Previous starting quarterback Jameis Winston did not have troubles to seek in 2019, throwing an eye-watering 30 interceptions. However, the blame should not entirely lie at the door of the former FSU man.
Winston was sacked 47 times in the 2019 season, 20 fewer than Brady was in New England. The Offensive line in Tampa Bay ranked 22 in pass protection, with an adjusted sack rate of 7.6% (NFL average of 7%)
Whilst Brady is surgical in his precision when passing from the pocket, he is not exactly the most mobile quarterback on the planet. He will being relying on his offensive line to protect him better than they did Winston if the Bucs are to reach the promised land.
The addition of the combine darling Tristan Wirfs on the the right side of the line is a good start, but the returning quarter of Alex Cappa, Ryan Jensen, Ali Marpet and Donovan Smith will have to up their game to keep in Brady’s good books.
Lions pass defence
The Detroit Lions under Matt Patricia have not exactly shone, going 9-22-1 in his 2 season in charge. Coach Jim Caldwell had led the Lions to a 9-7 season in 2017 (and his 3rd winning season in 4 years). However, ownership felt a change had to be made, and Patriots defensive co-ordinator Patricia was the man who got the call.
In 2019, despite a promising start and nearly upsetting the eventual Super Bowl champions the Chiefs in week 4, the Lions limped over the finish line, going 0-9 down the stretch.
Part of this was the Lions inability to defend the pass. They ranked dead last in the NFL with passing yards against, a whopping 4551 over the whole season. (That’s a massive 1800 more than the league leading 49ers).
It is easy to blame the secondary for this. And they were underwhelming, with the possible exception of Darius Slay (who has since been traded to the Eagles). But the defensive front did not make things easy for their defensive backs. Other than Trey Flowers (51 tackles and 7 sacks), the D-line did not do enough to disrupt opposition quarterbacks. The Line-backer corps does not appear to be dynamic enough to cover on short and intermediate routes either.
Standout Ohio State Buckeye CB Jeff Okudah was added with the 3rd overall pick in the draft. But with the aforementioned departure of Slay, I’m not sure the additions of Desmond Trufant from Atlanta and ex-Patriot line-backer Jamie Collins are enough to bolster their pass defence significantly. I think another tough year on defence is in store in Detroit
Eagles wide receivers
The 2019 Eagles receiving unit, to say the least, had a troublesome time. Their receiving yard leaders were Tight end duo Zach Ertz and Dalls Godert, followed by rookie running back Miles Sanders.

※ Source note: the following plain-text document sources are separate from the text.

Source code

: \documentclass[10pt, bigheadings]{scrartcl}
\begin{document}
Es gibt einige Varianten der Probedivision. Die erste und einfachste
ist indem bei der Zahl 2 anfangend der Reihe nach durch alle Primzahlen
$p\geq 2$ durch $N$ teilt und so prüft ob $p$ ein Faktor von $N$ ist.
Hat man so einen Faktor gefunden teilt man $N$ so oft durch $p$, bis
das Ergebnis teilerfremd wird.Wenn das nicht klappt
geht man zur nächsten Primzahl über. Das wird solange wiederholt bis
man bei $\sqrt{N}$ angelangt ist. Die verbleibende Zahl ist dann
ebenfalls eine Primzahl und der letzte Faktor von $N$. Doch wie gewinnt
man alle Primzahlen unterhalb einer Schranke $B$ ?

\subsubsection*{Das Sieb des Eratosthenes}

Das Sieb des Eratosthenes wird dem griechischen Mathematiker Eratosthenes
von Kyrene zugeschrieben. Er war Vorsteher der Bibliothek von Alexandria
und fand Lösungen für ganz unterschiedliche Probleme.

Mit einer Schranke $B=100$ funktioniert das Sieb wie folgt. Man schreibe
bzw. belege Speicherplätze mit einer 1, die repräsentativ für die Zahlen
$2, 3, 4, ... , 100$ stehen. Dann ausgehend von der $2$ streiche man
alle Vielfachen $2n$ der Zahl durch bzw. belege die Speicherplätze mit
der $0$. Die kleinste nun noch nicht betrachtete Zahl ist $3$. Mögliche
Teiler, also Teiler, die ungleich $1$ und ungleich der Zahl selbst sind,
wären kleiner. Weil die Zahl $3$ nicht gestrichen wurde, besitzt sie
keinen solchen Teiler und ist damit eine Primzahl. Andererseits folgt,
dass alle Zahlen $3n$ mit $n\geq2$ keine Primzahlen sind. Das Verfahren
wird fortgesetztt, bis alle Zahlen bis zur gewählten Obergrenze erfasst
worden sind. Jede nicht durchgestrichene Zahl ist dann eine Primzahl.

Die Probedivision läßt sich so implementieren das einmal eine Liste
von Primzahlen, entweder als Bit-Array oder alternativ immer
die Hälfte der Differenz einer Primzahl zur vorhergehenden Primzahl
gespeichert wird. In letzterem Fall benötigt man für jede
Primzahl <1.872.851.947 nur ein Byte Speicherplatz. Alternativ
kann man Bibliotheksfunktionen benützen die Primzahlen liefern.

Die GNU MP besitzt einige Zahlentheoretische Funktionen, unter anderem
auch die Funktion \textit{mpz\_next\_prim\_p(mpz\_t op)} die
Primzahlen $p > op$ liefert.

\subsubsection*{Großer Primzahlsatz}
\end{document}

They were most certainly hampered by injuries to veteran starters Alshon Jeffery (10 starts) and DeSean Jackson (3 starts). However, those who stepped into their shoes did not exactly set the world ablaze.
Nelson Agholor was often criticised for his drops throughout the season. Rookie JJ Arcega-Whiteside featured in all 16 games. However he struggled to make an impact with just 10 receptions for 169 yards on the year. Probably the most impressive of all the stand-ins was Greg Ward. An undrafted free agent who bounced between the roster and the practice squad. As well has having a spell in the ill-fated AAF. Ward though showed glimpses of promise at the back end of the year.
Moving forward, the Eagles were tipped to grab a wide receiver early in the 2020 draft in a class full of talent at the position. The Eagles snared their man in Jalen Reagor out of TCU with the 21st overall pick. They also added John Hightower and Quez Watkins in the later rounds. Free agent pickup, Marquise Goodwin, however has opted out of the 2020 season in the context of the COVID-19 pandemic.
With Reagor in the mix, and Jeffrey and Jackson hopefully fit, Carson Wentz will hopefully have more to work with this year.